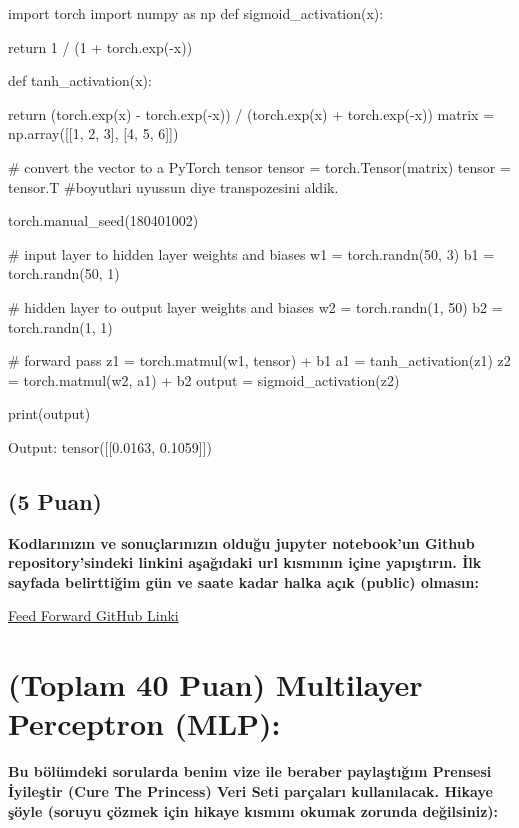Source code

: \documentclass[11pt]{article}
\begin{document}
\begin{python}
import torch
import numpy as np
def sigmoid_activation(x):

  return 1 / (1 + torch.exp(-x))

def tanh_activation(x):
  
  return (torch.exp(x) - torch.exp(-x)) / (torch.exp(x) + torch.exp(-x))
matrix = np.array([[1, 2, 3], [4, 5, 6]])

# convert the vector to a PyTorch tensor
tensor = torch.Tensor(matrix)
tensor = tensor.T    #boyutlari uyussun diye transpozesini aldik.

torch.manual_seed(180401002) 

# input layer to hidden layer weights and biases
w1 = torch.randn(50, 3)
b1 = torch.randn(50, 1)

# hidden layer to output layer weights and biases
w2 = torch.randn(1, 50)
b2 = torch.randn(1, 1)

# forward pass
z1 = torch.matmul(w1, tensor) + b1  
a1 = tanh_activation(z1)
z2 = torch.matmul(w2, a1) + b2
output = sigmoid_activation(z2)

print(output)
\end{python}

Output: tensor([[0.0163, 0.1059]])

\subsection{(5 Puan)} \textbf{Kodlarınızın ve sonuçlarınızın olduğu jupyter notebook'un Github repository'sindeki linkini aşağıdaki url kısmının içine yapıştırın. İlk sayfada belirttiğim gün ve saate kadar halka açık (public) olmasın:}

\href{https://github.com/ilkay-bicici/yapaysiniraglariornekler/blob/83e7c9b6202ea32adf1ece1eeadc6e4ed62ac409/Forward_propagation.ipynb}{Feed Forward GitHub Linki}

\section{(Toplam 40 Puan) Multilayer Perceptron (MLP):} 
\textbf{Bu bölümdeki sorularda benim vize ile beraber paylaştığım Prensesi İyileştir (Cure The Princess) Veri Seti parçaları kullanılacak. Hikaye şöyle (soruyu çözmek için hikaye kısmını okumak zorunda değilsiniz):} 
\end{document}
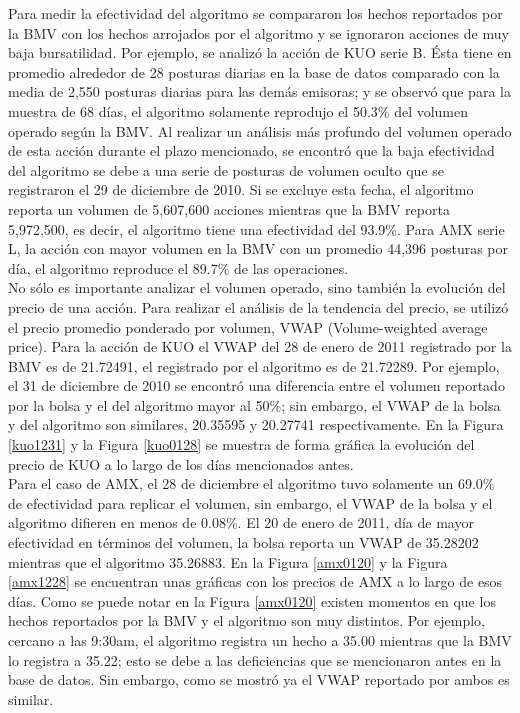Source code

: \documentclass[11pt]{article}
\numberwithin{equation}{section} %
\begin{document}
Para medir la efectividad del algoritmo se compararon los hechos reportados por la BMV con los hechos arrojados por el algoritmo y se ignoraron acciones de muy baja bursatilidad. Por ejemplo, se analizó la acción de KUO serie B. Ésta tiene en promedio alrededor de 28 posturas diarias en la base de datos comparado con la media de 2,550 posturas diarias para las demás emisoras; y se observó que para la muestra de 68 días, el algoritmo solamente reprodujo el 50.3\% del volumen operado según la BMV. Al realizar un análisis más profundo del volumen operado de esta acción durante el plazo mencionado, se encontró que la baja efectividad del algoritmo se debe a una serie de posturas de volumen oculto que se registraron el 29 de diciembre de 2010. Si se excluye esta fecha, el algoritmo reporta un volumen de 5,607,600 acciones mientras que la BMV reporta 5,972,500, es decir, el algoritmo tiene una efectividad del 93.9\%. Para AMX serie L, la acción con mayor volumen en la BMV con un promedio 44,396 posturas por día, el algoritmo reproduce el 89.7\% de las operaciones.\\


No sólo es importante analizar el volumen operado, sino también la evolución del precio de una acción. Para realizar el análisis de la tendencia del precio, se utilizó el precio promedio ponderado por volumen, VWAP (Volume-weighted average price). Para la acción de KUO el VWAP del 28 de enero de 2011 registrado por la BMV es de 21.72491, el registrado por el algoritmo es de 21.72289. Por ejemplo, el 31 de diciembre de 2010 se encontró una diferencia entre el volumen reportado por la bolsa y el del algoritmo mayor al 50\%; sin embargo, el VWAP de la bolsa y del algoritmo son similares, 20.35595 y 20.27741 respectivamente. En la Figura \ref{kuo1231} y la Figura \ref{kuo0128} se muestra de forma gráfica la evolución del precio de KUO a lo largo de los días mencionados antes.\\

Para el caso de AMX, el 28 de diciembre el algoritmo tuvo solamente un 69.0\% de efectividad para replicar el volumen, sin embargo, el VWAP de la bolsa y el algoritmo difieren en menos de 0.08\%. El 20 de enero de 2011, día de mayor efectividad en términos del volumen, la bolsa reporta un VWAP de 35.28202 mientras que el algoritmo 35.26883. En la Figura \ref{amx0120} y la Figura \ref{amx1228} se encuentran unas gráficas con los precios de AMX a lo largo de esos días. Como se puede notar en la Figura \ref{amx0120} existen momentos en que los hechos reportados por la BMV y el algoritmo son muy distintos. Por ejemplo, cercano a las 9:30am, el algoritmo registra un hecho a 35.00 mientras que la BMV lo registra a 35.22; esto se debe a las deficiencias que se mencionaron antes en la base de datos. Sin embargo, como se mostró ya el VWAP reportado por ambos es similar.
\end{document}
◇ ◇ ◇
Prompt
Which of the lines in the material carry the string "randn"? Pull them out.

Response to the task
w1 = torch.randn(50, 3)
b1 = torch.randn(50, 1)
w2 = torch.randn(1, 50)
b2 = torch.randn(1, 1)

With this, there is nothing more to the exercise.